You have a dataset that represents the relationships between dogs and cats. The dataset is structured as a map, where each dog is associated with a list of cat names. The cat names for a given dog are unique. Overall, all cat names and dog names are unique, although 2 dogs may belong the same cat, and two cats may belong to the same dog.

Problem: Your goal is to generate a new dataset that reverses the relationships, where each cat is associated with a list of unique dog names.

How would you solve this efficiently ? What do you do with large data ? Does Go offer any support/library data structures for this scenario ? What is the idiomatic way to approach this problem ?

PS: I’ve already experimented with the “iterate through the input map, for each value add it to the new map, at its corresponding key, if not already there”. Looking for something more efficient than this. Similarly, the “use an auxiliary map to check if a dog already belongs to this cat”.

mje · October 5, 2023, 3:46pm

  dogscats := make(map[string][]string)  // map each dog to a catlist.
  for cat, doglist := range catsdogs {
    for _, dog := range doglist {
       dogscats[dog] = append(dogscats[dog], cat)
    }
  }

For many cats per dog, you may be reallocating catlists. If that’s a performance problem,
loop through catsdogs once to count the number of cats per dog so you can allocate the catlists to the correct initial size. Another performance problem may come from growing the map. You can count the unique dogs to pre-allocate the size of dogscats, but doing that you’ll need a set of dogs (as a map) that would need to grow similarly to dogscats, so it may not be worthwhile.
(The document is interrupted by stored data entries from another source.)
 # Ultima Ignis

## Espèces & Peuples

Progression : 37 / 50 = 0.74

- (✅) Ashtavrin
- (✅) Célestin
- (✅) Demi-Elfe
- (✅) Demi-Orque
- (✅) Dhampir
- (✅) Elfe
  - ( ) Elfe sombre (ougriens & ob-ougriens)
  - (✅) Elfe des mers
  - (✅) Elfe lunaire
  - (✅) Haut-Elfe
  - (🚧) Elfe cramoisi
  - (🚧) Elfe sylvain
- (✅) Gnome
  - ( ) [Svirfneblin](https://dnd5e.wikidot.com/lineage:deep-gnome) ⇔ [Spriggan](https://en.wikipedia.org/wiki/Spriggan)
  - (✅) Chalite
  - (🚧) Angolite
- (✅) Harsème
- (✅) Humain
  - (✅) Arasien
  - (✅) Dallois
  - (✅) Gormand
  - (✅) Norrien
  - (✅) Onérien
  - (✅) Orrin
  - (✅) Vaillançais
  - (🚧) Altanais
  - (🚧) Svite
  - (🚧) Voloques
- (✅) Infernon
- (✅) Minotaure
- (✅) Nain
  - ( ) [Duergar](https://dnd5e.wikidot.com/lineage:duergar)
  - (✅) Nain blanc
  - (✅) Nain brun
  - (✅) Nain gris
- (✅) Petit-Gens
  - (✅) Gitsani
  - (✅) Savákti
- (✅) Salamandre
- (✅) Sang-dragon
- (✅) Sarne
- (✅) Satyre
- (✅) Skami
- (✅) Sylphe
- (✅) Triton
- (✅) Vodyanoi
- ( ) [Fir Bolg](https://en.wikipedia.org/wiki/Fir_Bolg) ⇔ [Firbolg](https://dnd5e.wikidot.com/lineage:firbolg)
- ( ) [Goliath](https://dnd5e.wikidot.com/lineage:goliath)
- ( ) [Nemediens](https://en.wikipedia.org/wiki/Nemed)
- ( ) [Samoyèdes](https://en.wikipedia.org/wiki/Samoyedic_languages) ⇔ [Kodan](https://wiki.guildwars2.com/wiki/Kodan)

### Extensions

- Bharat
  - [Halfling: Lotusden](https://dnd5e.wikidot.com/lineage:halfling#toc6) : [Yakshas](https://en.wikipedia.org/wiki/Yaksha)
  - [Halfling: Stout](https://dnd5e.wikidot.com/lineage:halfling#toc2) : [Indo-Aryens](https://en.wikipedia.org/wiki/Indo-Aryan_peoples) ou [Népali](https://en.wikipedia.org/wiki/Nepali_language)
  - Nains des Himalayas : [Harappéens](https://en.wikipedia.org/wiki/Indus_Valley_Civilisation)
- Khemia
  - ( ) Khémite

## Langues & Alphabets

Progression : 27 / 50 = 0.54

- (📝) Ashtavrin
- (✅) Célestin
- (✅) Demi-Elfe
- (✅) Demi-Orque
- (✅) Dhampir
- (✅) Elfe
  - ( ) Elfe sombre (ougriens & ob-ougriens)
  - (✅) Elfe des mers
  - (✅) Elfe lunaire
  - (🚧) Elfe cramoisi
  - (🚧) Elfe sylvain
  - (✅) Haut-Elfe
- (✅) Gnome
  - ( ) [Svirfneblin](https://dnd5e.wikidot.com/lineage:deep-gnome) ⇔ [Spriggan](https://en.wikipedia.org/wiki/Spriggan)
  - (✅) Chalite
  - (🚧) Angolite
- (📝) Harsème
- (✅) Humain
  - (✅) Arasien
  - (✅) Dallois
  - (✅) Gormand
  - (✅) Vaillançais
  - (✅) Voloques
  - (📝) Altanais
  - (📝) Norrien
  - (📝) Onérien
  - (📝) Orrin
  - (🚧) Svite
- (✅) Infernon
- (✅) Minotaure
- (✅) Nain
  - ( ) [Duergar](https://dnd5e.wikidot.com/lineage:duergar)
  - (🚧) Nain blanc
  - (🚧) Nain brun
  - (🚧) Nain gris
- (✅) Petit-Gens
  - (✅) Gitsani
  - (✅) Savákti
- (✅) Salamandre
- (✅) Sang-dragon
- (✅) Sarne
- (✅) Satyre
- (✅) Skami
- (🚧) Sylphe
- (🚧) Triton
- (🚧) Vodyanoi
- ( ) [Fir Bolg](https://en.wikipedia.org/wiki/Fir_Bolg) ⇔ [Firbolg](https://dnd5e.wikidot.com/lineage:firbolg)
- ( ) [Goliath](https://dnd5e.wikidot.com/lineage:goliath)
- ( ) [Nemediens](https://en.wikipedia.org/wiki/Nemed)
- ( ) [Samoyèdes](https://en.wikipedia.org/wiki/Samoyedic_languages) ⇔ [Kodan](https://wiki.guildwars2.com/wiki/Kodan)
duckduck · October 5, 2023, 3:56pm

Just for fun, here’s @mje 's algorithm in a runnable environment: https://goplay.tools/snippet/6UoNk3saTo8

I’m curious what more efficient stuff people come up with. Maybe even something with memory arena’s or what not?

telo_tade · October 5, 2023, 4:16pm

in case there are multiple duplicates, have an auxiliary data structure, dogCats is a map[string]map[string]interface{}. After you build this auxiliary data structure, you build your result from it.

Yet it is highly dependent on how many duplicates, you allocate more memory than needed, etc.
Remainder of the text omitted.